'Only for Daisy Hill I wouldn't be here today'

'Only for Daisy Hill I wouldn't be here today'

MICEAL Magill speaking with the Newry Democrat's Ralph Hewitt.

Ralph Hewitt

Reporter:

Ralph Hewitt

Email:

ralph.hewitt@newrydemocrat.com

Over the next four weeks, the Newry Democrat will run a series of interviews with those who have benefited from the world-class care from Daisy Hill's Stroke Unit.
This week, we speak to Down's All-Ireland winning Miceal Magill, who said that if it wasn't for the immediate care he received he wouldn't be alive to tell his story.
The public consultation on "Reshaping Stroke Care" will close on Friday, July 19.

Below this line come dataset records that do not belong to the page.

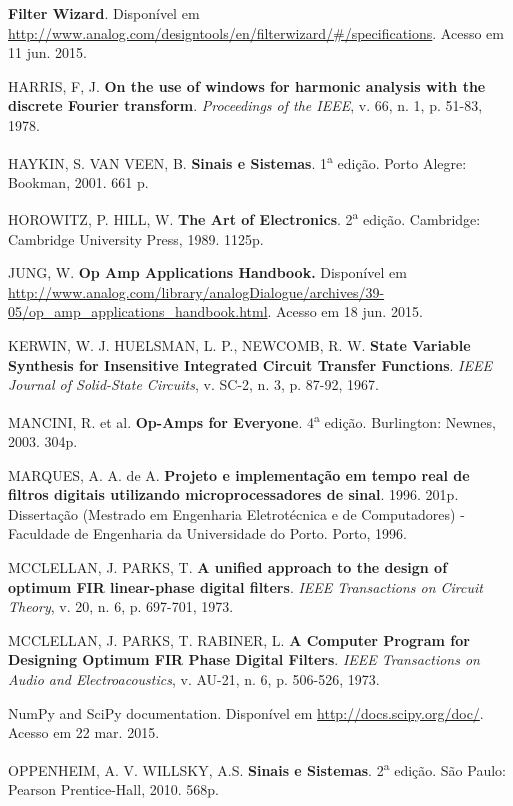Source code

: \begin{thebibliography}{99}
 \textbf{Filter Wizard}. Disponível em \url{http://www.analog.com/designtools/en/filterwizard/#/specifications}. Acesso em 11 jun. 2015.

 HARRIS, F, J. \textbf{On the use of windows for harmonic analysis with the discrete Fourier transform}. \textit{Proceedings of the IEEE}, v. 66, n. 1, p. 51-83, 1978.

 HAYKIN, S. VAN VEEN, B. \textbf{Sinais e Sistemas}. 1\textsuperscript{a} edição. Porto Alegre: Bookman, 2001. 661 p.

 HOROWITZ, P. HILL, W. \textbf{The Art of Electronics}. 2\textsuperscript{a} edição. Cambridge: Cambridge University Press, 1989. 1125p.

 JUNG, W. \textbf{Op Amp Applications Handbook.} Disponível em \url{http://www.analog.com/library/analogDialogue/archives/39-05/op_amp_applications_handbook.html}. Acesso em 18 jun. 2015.

 KERWIN, W. J. HUELSMAN, L. P., NEWCOMB, R. W. \textbf{State Variable Synthesis for Insensitive Integrated Circuit Transfer Functions}. \textit{IEEE Journal of Solid-State Circuits}, v. SC-2, n. 3, p. 87-92, 1967.

 MANCINI, R. et al. \textbf{Op-Amps for Everyone}. 4\textsuperscript{a}  edição. Burlington: Newnes, 2003. 304p.

 MARQUES, A. A. de A. \textbf{Projeto e implementação em tempo real de filtros digitais utilizando microprocessadores de sinal}. 1996. 201p. Dissertação (Mestrado em Engenharia Eletrotécnica e de Computadores) - Faculdade de Engenharia da Universidade do Porto. Porto, 1996. %

 MCCLELLAN, J. PARKS, T. \textbf{A unified approach to the design of optimum FIR linear-phase digital filters}. \textit{IEEE Transactions on Circuit Theory}, v. 20, n. 6, p. 697-701, 1973.

 MCCLELLAN, J. PARKS, T. RABINER, L. \textbf{A Computer Program for Designing Optimum FIR Phase Digital Filters}. \textit{IEEE Transactions on Audio and Electroacoustics}, v. AU-21, n. 6, p. 506-526, 1973.

 NumPy and SciPy documentation. Disponível em \url{http://docs.scipy.org/doc/}. Acesso em 22 mar. 2015.

 OPPENHEIM, A. V. WILLSKY, A.S. \textbf{Sinais e Sistemas}. 2\textsuperscript{a} edição. São Paulo: Pearson Prentice-Hall, 2010. 568p.


\end{thebibliography}
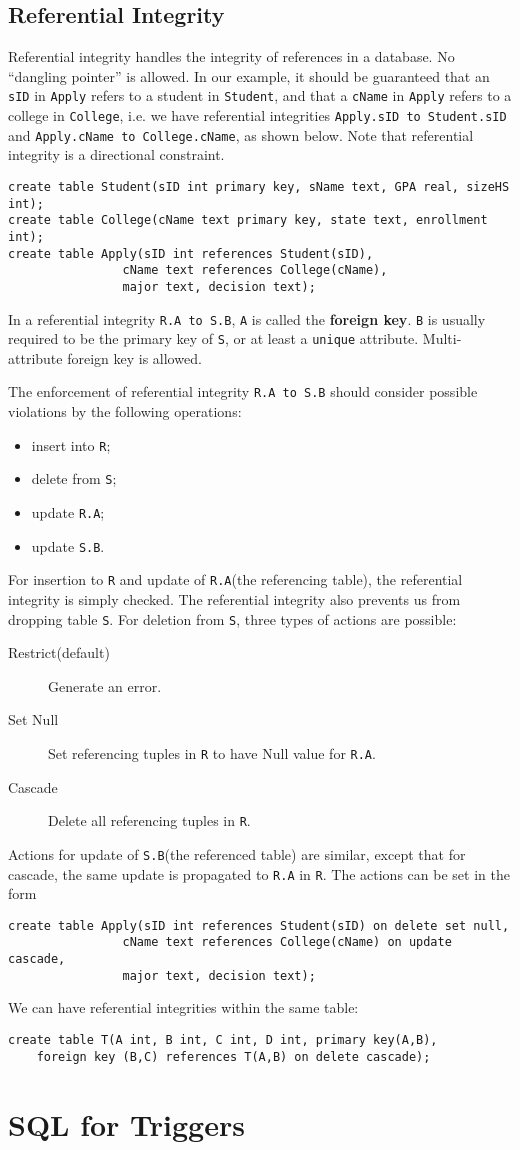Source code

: \subsection{Referential Integrity}
Referential integrity handles the integrity of references in a database. No ``dangling pointer'' is allowed. In our example, it should be guaranteed that an \texttt{sID} in \texttt{Apply} refers to a student in \texttt{Student}, and that a \texttt{cName} in \texttt{Apply} refers to a college in \texttt{College}, i.e. we have referential integrities \texttt{Apply.sID to Student.sID} and \texttt{Apply.cName to College.cName}, as shown below. Note that referential integrity is a directional constraint. 
\begin{lstlisting}
create table Student(sID int primary key, sName text, GPA real, sizeHS int);
create table College(cName text primary key, state text, enrollment int);
create table Apply(sID int references Student(sID), 
				cName text references College(cName),
				major text, decision text);
\end{lstlisting}

In a referential integrity \texttt{R.A to S.B}, \texttt{A} is called the \textbf{foreign key}. \texttt{B} is usually required to be the primary key of \texttt{S}, or at least a \texttt{unique} attribute. Multi-attribute foreign key is allowed. 

The enforcement of referential integrity \texttt{R.A to S.B} should consider possible violations by the following operations: 
\begin{itemize}
\item insert into \texttt{R};
\item delete from \texttt{S};
\item update \texttt{R.A};
\item update \texttt{S.B}.
\end{itemize}
For insertion to \texttt{R} and update of \texttt{R.A}(the referencing table), the referential integrity is simply checked. The referential integrity also prevents us from dropping table \texttt{S}. For deletion from \texttt{S}, three types of actions are possible:
\begin{description}
\item[Restrict(default)]Generate an error.
\item[Set Null]Set referencing tuples in \texttt{R} to have Null value for \texttt{R.A}.
\item[Cascade]Delete all referencing tuples in \texttt{R}. 
\end{description}
Actions for update of \texttt{S.B}(the referenced table) are similar, except that for cascade, the same update is propagated to \texttt{R.A} in \texttt{R}. The actions can be set in the form
\begin{lstlisting}
create table Apply(sID int references Student(sID) on delete set null, 
				cName text references College(cName) on update cascade,
				major text, decision text);
\end{lstlisting}
We can have referential integrities within the same table:
\begin{lstlisting}
create table T(A int, B int, C int, D int, primary key(A,B), 
	foreign key (B,C) references T(A,B) on delete cascade);
\end{lstlisting}
\section{SQL for Triggers}
\ifx\PREAMBLE\undefined

\fi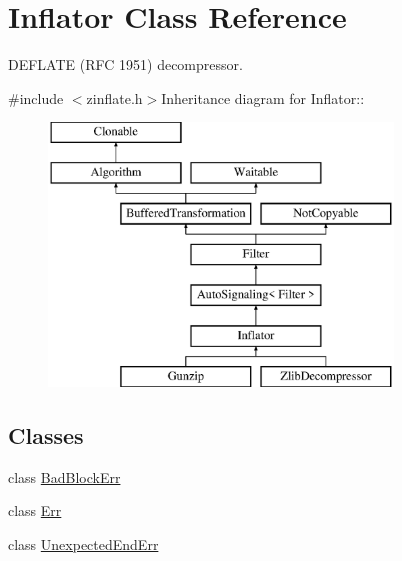 \hypertarget{class_inflator}{
\section{Inflator Class Reference}
\label{class_inflator}
}


DEFLATE (RFC 1951) decompressor.  


{\ttfamily \#include $<$zinflate.h$>$}Inheritance diagram for Inflator::\begin{figure}[H]
\begin{center}
\leavevmode
\includegraphics[height=7cm]{class_inflator}
\end{center}
\end{figure}
\subsection*{Classes}
\begin{DoxyCompactItemize}
\item 
class \hyperlink{class_inflator_1_1_bad_block_err}{BadBlockErr}
\item 
class \hyperlink{class_inflator_1_1_err}{Err}
\item 
class \hyperlink{class_inflator_1_1_unexpected_end_err}{UnexpectedEndErr}
\end{DoxyCompactItemize}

DOWN'S 1994 All-Ireland winning Miceal Magill, has said that closing Daisy Hill's Stroke Unit would be a “disaster” after suffering a stroke himself just two years ago.
On April 4, 2017, the current Assistant Manager of Whitecross was going about his daily morning routine when he and his family had the biggest fright of their lives.
At 7.45am that morning, Miceal realised that all the power had left his body after dropping a glass of water on the upstairs landing, before his son, Danny, saved him from falling down the stairs.
It was at this point that the Warrenpoint man's left side of his body underwent paralysis and thanks to the quick thinking of his wife Nuala, who managed to get him in the car with the help of their sons, Miceal arrived at Daisy Hill's A&E within 12 minutes.
Recalling that horrific experience, the 48-year-old explained that when he arrived at the hospital he had no feeling on the left side of his body, he lost his ability to speak and his eyesight had gone for a brief period.
Describing the care he received at Daisy Hill as “absolutely unbelievable”, Miceal spent the next six days in the stroke unit.
“When I went into the Accident and Emergency Department, right through to when I left, they were absolutely sensational as was the aftercare I received,” he said.
“I remember getting the tests done and the heart scans, which were basically an elimination of what had happened.
“I work in a very stressful environment with regards to my own business [Michael Magill Entertainments]. That January, February and March had been overloaded with work so they said that it was totally stress related with regards to cholesterol level and blood pressure level.
“I come from a massive sporting background, I'm a gaelic coach, I coach three or four times a week and kept myself relatively fit so it was a major, major shock and I think they were quite shocked too.”
If Miceal had of been forced to attend Craigavon Area Hospital for help, he would have gone at least another 40 minutes before receiving any treatment.
Outlining his total opposition to any possible closure of the Daisy Hill Stroke Unit, Miceal added that if it wasn't for the Newry hospital he wouldn't be talking about his experience today.
“Daisy Hill were absolutely unbelievable from the nurses and doctors to the after team,” he continued. “It was fantastic.
“If I had of went to Craigavon at that particular time, you just don't know what the traffic will be like if you're going through Banbridge then into Gilford.
“Without a shadow of a doubt Daisy Hill saved my life, not only did they save my life but they saved my family life in regards to being a father of five kids and a having a wife.”
Despite living a healthy lifestyle and having a huge sporting background, Miceal was shocked when he suffered a stroke but his experience has made him realise that it could happen to anyone.
“It would be an absolute disaster if Daisy Hill's Stroke Unit closed,” he stated.
“Everybody lives such a high octane life now and nobody seems to have their own time any more in life.
“There were five other people in the ward beside me but three of those were under the age of 50, which was absolutely frightening.
“It was only then, whenever I was lying in the ward, I said, 'this can happen to me and it will continue to happen to other people'.
“We need this service in Newry and Mourne.”